[WHAT TO PRODUCE]: Every line containing the word "eigenvalues" must be pulled from the records.
---- INFORMATION GIVEN
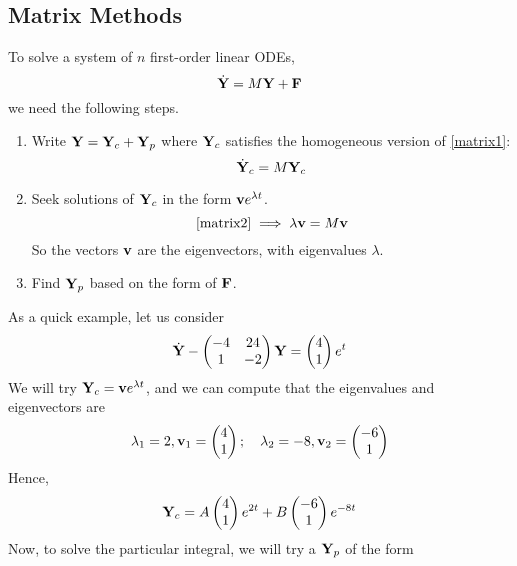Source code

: \subsection{Matrix Methods}
To solve a system of $n$ first-order linear ODEs,
\begin{equation}\label{matrix1}
	\dot {\vb Y} = M\vb Y + \vb F
\end{equation}
we need the following steps.
\begin{enumerate}
	\item Write $\vb Y = \vb Y_c + \vb Y_p$ where $\vb Y_c$ satisfies the homogeneous version of \eqref{matrix1}:
	      \begin{equation}\label{matrix2}
		      \dot {\vb Y}_c = M\vb Y_c
	      \end{equation}
	\item Seek solutions of $\vb Y_c$ in the form $\vb v e^{\lambda t}$.
	      \[ \eqref{matrix2} \implies \lambda \vb v = M\vb v \]
	      So the vectors $\vb v$ are the eigenvectors, with eigenvalues $\lambda$.
	\item Find $\vb Y_p$ based on the form of $\vb F$.
\end{enumerate}
As a quick example, let us consider
\begin{equation}\label{matrixexample}
	\dot {\vb Y} - \begin{pmatrix}
		-4 & 24 \\ 1 & -2
	\end{pmatrix}\vb Y = \begin{pmatrix}
		4 \\ 1
	\end{pmatrix}e^t
\end{equation}
We will try $\vb Y_c = \vb v e^{\lambda t}$, and we can compute that the eigenvalues and eigenvectors are
\[ \lambda_1 = 2, \vb v_1 = \begin{pmatrix}
		4 \\ 1
	\end{pmatrix};\quad \lambda_2 = -8, \vb v_2 = \begin{pmatrix}
		-6 \\ 1
	\end{pmatrix} \]
Hence,
\[ \vb Y_c = A\begin{pmatrix}
		4 \\ 1
	\end{pmatrix}e^{2t} + B\begin{pmatrix}
		-6 \\ 1
	\end{pmatrix}e^{-8t} \]
Now, to solve the particular integral, we will try a $\vb Y_p$ of the form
--------
[ANSWER SPACE]:
	      So the vectors $\vb v$ are the eigenvectors, with eigenvalues $\lambda$.
We will try $\vb Y_c = \vb v e^{\lambda t}$, and we can compute that the eigenvalues and eigenvectors are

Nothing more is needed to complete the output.